## Activity
What you produce should be every line from the data that includes "forUserId".

## Material for this exercise
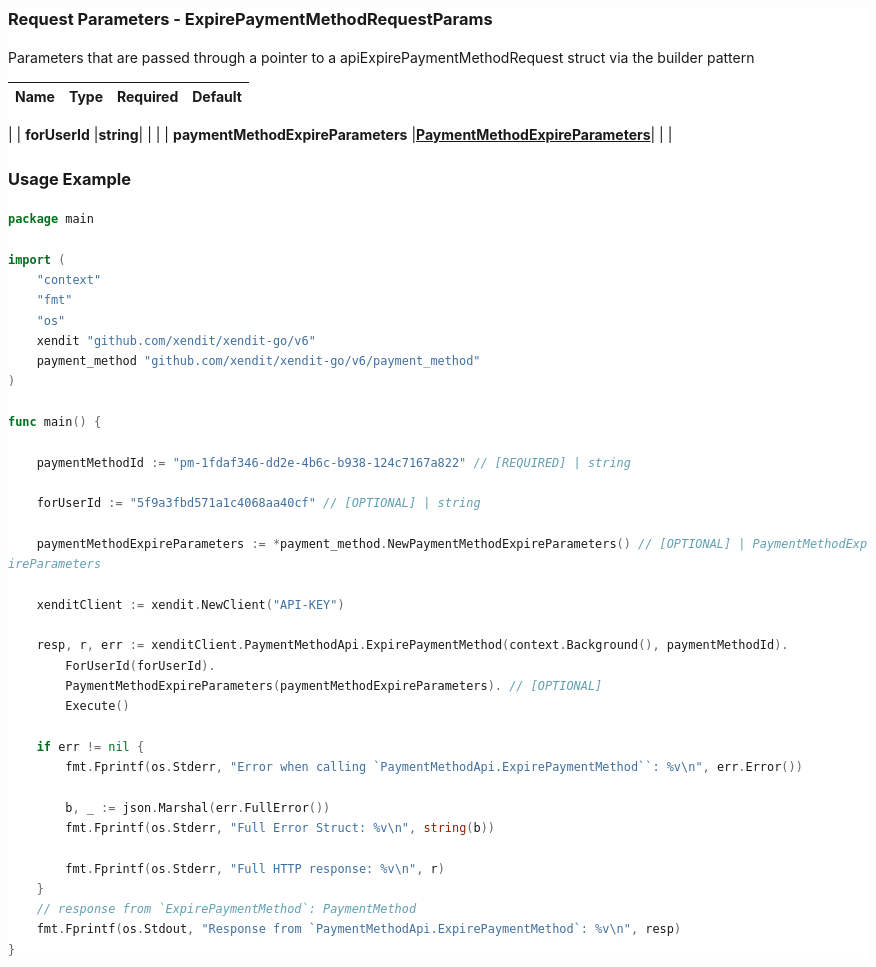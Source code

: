 ### Request Parameters - ExpirePaymentMethodRequestParams

Parameters that are passed through a pointer to a apiExpirePaymentMethodRequest struct via the builder pattern

|Name | Type | Required |Default |
|-------------|:-------------:|:-------------:|-------------|
| 
|  **forUserId** |**string**|  |  | 
|  **paymentMethodExpireParameters** |[**PaymentMethodExpireParameters**](payment_method/PaymentMethodExpireParameters.md)|  |  | 

### Usage Example

```go
package main

import (
    "context"
    "fmt"
    "os"
    xendit "github.com/xendit/xendit-go/v6"
    payment_method "github.com/xendit/xendit-go/v6/payment_method"
)

func main() {
    
    paymentMethodId := "pm-1fdaf346-dd2e-4b6c-b938-124c7167a822" // [REQUIRED] | string

    forUserId := "5f9a3fbd571a1c4068aa40cf" // [OPTIONAL] | string

    paymentMethodExpireParameters := *payment_method.NewPaymentMethodExpireParameters() // [OPTIONAL] | PaymentMethodExpireParameters

    xenditClient := xendit.NewClient("API-KEY")

    resp, r, err := xenditClient.PaymentMethodApi.ExpirePaymentMethod(context.Background(), paymentMethodId).
        ForUserId(forUserId).
        PaymentMethodExpireParameters(paymentMethodExpireParameters). // [OPTIONAL]
        Execute()

    if err != nil {
        fmt.Fprintf(os.Stderr, "Error when calling `PaymentMethodApi.ExpirePaymentMethod``: %v\n", err.Error())

        b, _ := json.Marshal(err.FullError())
        fmt.Fprintf(os.Stderr, "Full Error Struct: %v\n", string(b))

        fmt.Fprintf(os.Stderr, "Full HTTP response: %v\n", r)
    }
    // response from `ExpirePaymentMethod`: PaymentMethod
    fmt.Fprintf(os.Stdout, "Response from `PaymentMethodApi.ExpirePaymentMethod`: %v\n", resp)
}
```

## Exercise solution
|  **forUserId** |**string**|  |  | 
    forUserId := "5f9a3fbd571a1c4068aa40cf" // [OPTIONAL] | string
        ForUserId(forUserId).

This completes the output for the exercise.